Un sous-texte qui s’inscrit dans le réel
La reine faucon : l’intégrale se poursuit avec Le faucon éternel, et comme on l’a signifié il s’agit d’une suite placée dans le même univers mais pas vraiment dans la continuité du précédent tome. Alors que les highlanders profitent de leur liberté durement acquise, les Aenirs continuent de semer une violente désolation dans les villages du Sud des montagnes. On s’intéresse plus particulièrement à Caswallon, guerrier et voleur de son état : un Farlaine pour être plus précis, et il pressent le danger à venir. Alors que le premier tome était tout ce qu’il y a de plus agréable à suivre, Le faucon éternel a eu tendance à nous perdre à grands coups de voyages dimensionnels. L’intrigue en elle-même est un peu moins percutante, tout comme les combats et les personnages d’ailleurs, mais surtout c’est cette confusion dans les différents « arbres de possibilité » qui ont joué un vilain tour à la cohésion de l’ensemble. Moins mémorable donc, mais le retour de Sigarni vaut à lui seul que l’on s’accroche parfois, et ce même si cela peut s’embrouiller dans les esprits.

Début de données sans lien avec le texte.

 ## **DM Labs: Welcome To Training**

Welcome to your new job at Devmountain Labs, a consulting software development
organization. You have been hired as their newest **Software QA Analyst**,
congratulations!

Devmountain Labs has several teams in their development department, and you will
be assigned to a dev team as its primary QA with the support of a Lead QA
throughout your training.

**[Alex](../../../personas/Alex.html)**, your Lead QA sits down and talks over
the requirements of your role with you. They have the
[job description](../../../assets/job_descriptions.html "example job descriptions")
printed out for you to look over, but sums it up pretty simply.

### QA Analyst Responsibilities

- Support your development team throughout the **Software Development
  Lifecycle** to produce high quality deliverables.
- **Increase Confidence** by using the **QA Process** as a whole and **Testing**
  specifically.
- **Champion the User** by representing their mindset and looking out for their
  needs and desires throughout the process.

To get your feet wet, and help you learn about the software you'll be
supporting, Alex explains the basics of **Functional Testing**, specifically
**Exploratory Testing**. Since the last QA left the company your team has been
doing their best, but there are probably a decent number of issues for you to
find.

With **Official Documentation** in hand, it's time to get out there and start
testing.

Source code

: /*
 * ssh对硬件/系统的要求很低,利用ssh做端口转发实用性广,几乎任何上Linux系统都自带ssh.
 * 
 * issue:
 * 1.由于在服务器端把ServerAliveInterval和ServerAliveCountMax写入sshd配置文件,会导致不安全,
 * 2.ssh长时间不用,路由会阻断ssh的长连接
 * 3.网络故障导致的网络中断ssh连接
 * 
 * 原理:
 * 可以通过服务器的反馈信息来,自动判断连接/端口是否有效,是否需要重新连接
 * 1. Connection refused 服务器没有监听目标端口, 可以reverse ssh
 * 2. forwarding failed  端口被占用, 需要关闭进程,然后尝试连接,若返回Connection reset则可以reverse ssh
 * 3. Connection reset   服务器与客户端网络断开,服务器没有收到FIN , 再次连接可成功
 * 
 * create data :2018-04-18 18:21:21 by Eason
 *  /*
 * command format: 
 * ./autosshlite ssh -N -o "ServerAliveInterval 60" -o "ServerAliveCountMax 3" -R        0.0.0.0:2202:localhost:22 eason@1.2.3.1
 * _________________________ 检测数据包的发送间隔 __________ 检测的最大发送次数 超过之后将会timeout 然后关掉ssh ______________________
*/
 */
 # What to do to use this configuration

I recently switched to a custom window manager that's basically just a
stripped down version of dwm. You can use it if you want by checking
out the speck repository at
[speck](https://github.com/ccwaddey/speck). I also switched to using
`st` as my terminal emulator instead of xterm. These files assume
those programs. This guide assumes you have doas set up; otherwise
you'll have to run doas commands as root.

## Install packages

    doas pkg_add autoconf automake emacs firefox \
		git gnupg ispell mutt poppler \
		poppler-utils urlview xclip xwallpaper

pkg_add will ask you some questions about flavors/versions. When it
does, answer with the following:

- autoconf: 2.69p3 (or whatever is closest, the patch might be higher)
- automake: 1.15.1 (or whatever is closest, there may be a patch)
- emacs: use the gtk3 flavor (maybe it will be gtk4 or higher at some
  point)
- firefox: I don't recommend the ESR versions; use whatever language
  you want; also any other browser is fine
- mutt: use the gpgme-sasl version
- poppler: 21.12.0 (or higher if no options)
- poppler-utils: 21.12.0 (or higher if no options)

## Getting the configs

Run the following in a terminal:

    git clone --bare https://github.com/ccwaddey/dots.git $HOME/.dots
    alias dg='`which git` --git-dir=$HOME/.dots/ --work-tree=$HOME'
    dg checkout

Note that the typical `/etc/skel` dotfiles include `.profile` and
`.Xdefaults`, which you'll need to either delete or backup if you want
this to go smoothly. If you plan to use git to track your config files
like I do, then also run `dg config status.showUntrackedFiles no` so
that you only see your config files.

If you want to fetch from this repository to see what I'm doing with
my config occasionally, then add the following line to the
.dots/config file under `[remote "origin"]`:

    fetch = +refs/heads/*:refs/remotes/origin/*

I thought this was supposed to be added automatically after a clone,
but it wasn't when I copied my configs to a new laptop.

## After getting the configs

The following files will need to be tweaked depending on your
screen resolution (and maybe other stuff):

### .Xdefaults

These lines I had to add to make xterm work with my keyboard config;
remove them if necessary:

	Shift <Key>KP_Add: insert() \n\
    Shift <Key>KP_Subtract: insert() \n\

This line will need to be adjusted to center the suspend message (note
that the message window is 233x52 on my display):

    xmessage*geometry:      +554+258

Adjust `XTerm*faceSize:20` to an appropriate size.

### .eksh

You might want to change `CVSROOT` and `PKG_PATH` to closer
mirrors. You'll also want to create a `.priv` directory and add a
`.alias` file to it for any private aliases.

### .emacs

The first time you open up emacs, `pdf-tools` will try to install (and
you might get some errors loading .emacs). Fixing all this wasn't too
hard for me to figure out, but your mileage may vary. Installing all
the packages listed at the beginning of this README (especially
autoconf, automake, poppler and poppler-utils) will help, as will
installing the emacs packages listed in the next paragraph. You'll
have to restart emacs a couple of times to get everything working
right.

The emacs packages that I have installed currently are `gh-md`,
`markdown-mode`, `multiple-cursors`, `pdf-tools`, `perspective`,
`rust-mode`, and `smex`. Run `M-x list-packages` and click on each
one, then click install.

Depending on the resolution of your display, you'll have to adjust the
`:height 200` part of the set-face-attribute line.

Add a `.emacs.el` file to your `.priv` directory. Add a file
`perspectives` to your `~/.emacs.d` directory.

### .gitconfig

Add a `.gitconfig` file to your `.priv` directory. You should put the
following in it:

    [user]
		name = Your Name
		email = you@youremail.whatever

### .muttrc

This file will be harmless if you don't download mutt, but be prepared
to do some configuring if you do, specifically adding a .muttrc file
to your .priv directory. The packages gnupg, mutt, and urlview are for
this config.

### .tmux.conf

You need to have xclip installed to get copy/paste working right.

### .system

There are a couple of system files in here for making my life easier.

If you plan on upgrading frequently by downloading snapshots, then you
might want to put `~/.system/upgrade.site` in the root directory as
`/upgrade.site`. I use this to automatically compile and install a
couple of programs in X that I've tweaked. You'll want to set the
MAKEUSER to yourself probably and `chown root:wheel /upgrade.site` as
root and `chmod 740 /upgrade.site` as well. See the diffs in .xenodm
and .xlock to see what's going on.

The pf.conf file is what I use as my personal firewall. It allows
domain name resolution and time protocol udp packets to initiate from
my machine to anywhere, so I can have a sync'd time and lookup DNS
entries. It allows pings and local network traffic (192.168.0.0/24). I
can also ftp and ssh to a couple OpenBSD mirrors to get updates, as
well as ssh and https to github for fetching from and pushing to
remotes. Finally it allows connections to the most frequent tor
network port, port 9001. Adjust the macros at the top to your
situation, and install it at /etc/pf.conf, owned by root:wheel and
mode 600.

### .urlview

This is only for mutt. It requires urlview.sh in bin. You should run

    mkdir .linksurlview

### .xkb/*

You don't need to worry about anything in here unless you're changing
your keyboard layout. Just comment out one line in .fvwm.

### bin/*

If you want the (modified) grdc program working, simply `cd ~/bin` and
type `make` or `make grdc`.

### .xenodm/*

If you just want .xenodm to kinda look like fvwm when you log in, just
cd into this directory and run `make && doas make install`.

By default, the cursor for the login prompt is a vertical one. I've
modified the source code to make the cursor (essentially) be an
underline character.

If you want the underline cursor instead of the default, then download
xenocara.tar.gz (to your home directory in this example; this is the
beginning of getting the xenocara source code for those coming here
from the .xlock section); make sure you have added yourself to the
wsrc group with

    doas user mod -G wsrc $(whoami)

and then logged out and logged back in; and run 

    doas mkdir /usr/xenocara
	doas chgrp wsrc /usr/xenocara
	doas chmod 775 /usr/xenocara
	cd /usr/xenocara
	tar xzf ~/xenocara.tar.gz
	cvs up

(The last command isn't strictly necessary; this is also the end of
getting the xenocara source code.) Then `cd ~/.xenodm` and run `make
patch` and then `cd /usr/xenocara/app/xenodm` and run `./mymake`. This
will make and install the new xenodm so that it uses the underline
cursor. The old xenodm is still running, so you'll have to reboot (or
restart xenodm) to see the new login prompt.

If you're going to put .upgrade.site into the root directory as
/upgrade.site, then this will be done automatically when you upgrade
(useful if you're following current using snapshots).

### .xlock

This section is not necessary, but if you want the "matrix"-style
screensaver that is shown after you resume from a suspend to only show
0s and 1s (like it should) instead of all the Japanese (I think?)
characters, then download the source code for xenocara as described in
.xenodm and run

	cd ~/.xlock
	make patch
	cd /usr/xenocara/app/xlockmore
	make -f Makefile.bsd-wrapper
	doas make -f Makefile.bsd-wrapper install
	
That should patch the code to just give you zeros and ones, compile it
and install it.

La reine faucon : l’intégrale est, donc, un voyage au moins à moitié marquant. Si Le faucon éternel nous a paru moins cadré, peut-être trop exigeant envers sa propre structure, Reine des batailles est d’un intérêt autrement plus prononcé : originalité dans le personnage principal, récit qui avance sans anicroches, personnages secondaires qui évoluent eux aussi et morts percutantes, on a là un programme tout à fait recommandable. Et, si vous êtes du genre fans des problématiques typiques des rapports historiques pour le moins compliqués entre l’Angleterre et l’Écosse, vous en serez encore plus conquis.
La reine faucon : l’intégrale, un roman écrit par David Gemmell. Aux éditions Bragelonne, 593 pages, 25 euros. Sortie le 30 novembre 2016.